Being surrounded by so much death, on the Day of the Dead, no less, was starting to get under our skin. Strangely, I began to feel an undefinable presence . . . of discontented wandering souls . . . giving me a bad case of the shivers just as Spud reappeared from his walkabout. He laughed when I mentioned it to him.

Then, mysteriously, we heard from beyond the grave – where else? –horrendous moaning and hideous shrieking of a girl being tortured: “Oh, help me! Please help me! They are ripping my heart out! The pain! The pain! Have mercy on my soul!”

Abject terror flooded our hearts when we then heard agonizing groans and excruciating screams of a woman in horrific distress: “Dear God in Heaven, if you exist, spare us from this horrible fate! They have plucked my eyeballs out and raped me with daggers – Oh, dear Lord, please!”

We reeled in shock and confusion. Had we gone mad? We had to be imagining this!

“Spud, what’s going on? I’m spooked! Let’s get outta here! Screw the money!”

The woman’s ghastly wailing filled the chilly night emptiness: “We are suffering an evil fate at the hands of Satan! Aaaaah! The misery! The horror! Have pity and mercy on us, Dear Lord, if you exist, please . . . Aaaaah! The sharp knives and axes are now descending on us.”

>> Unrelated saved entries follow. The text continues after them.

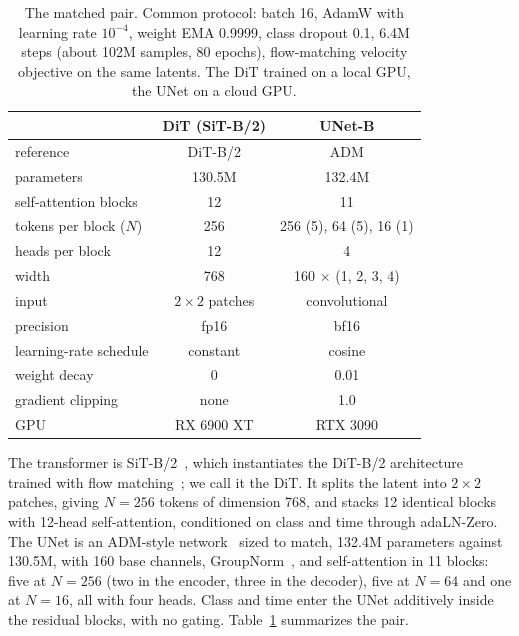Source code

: \documentclass{article}
\begin{document}
\begin{table}[t]
  \caption{The matched pair. Common protocol: batch 16, AdamW with learning rate $10^{-4}$, weight EMA 0.9999, class dropout 0.1, 6.4M steps (about 102M samples, 80 epochs), flow-matching velocity objective on the same latents. The DiT trained on a local GPU, the UNet on a cloud GPU.}
  \label{tab:models}
  \centering
  \begin{small}
    \setlength{\tabcolsep}{2pt}
    \begin{tabular}{lcc}
      \toprule
       & DiT (SiT-B/2) & UNet-B \\
      \midrule
      reference & DiT-B/2 & ADM \\
      parameters & 130.5M & 132.4M \\
      self-attention blocks & 12 & 11 \\
      tokens per block ($N$) & 256 & 256 (5), 64 (5), 16 (1) \\
      heads per block & 12 & 4 \\
      width & 768 & 160 ${\times}$ (1, 2, 3, 4) \\
      input & $2{\times}2$ patches & convolutional \\
      \midrule
      precision & fp16 & bf16 \\
      learning-rate schedule & constant & cosine \\
      weight decay & 0 & 0.01 \\
      gradient clipping & none & 1.0 \\
      GPU & RX 6900 XT & RTX 3090 \\
      \bottomrule
    \end{tabular}
  \end{small}
  \vspace{-0.3cm}
\end{table}

The transformer is SiT-B/2~\cite{ma2024sit}, which instantiates the DiT-B/2 architecture~\cite{peebles2023scalable} trained with flow matching~\cite{lipman2023flow}; we call it the DiT. It splits the latent into $2{\times}2$ patches, giving $N{=}256$ tokens of dimension 768, and stacks 12 identical blocks with 12-head self-attention, conditioned on class and time through adaLN-Zero. The UNet is an ADM-style network~\cite{dhariwal2021diffusion} sized to match, 132.4M parameters against 130.5M, with 160 base channels, GroupNorm~\cite{wu2018group}, and self-attention in 11 blocks: five at $N{=}256$ (two in the encoder, three in the decoder), five at $N{=}64$ and one at $N{=}16$, all with four heads. Class and time enter the UNet additively inside the residual blocks, with no gating. Table~\ref{tab:models} summarizes the pair.
\end{document}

Such disturbing words caused me to nearly unload in my pants. Spud could see I was terribly shaken. He could no longer contain himself, and burst into laughter. “Tommy! Tommy! I really fooled you, didn’t I! Ha! Ha! Ha!”

“Very funny, Spud,” I said. “What are you talking about?” I trembled upon hearing the little girl’s voice: “Kill me now! Get it over with!”

Spud explained, “Well, when I went to take that whiz, I planted a small voice recorder right over there. Then, while you were reading the inscriptions, I snuck over and turned on the tape which I pre-recorded yesterday with the help of Jill and Mary, those two theater chicks in school.”

All I could do was shake my head at the prank and say, “Good one, Spud! I think I need a clean pair of underwear, though.”

We moved on to a different plot of graves. Spud disappeared again while I bent over to read the epitaph of one Jane McClean Dawson – “She hath done all she could” – when a holler pierced the night. “Help me, Tommy! Help!”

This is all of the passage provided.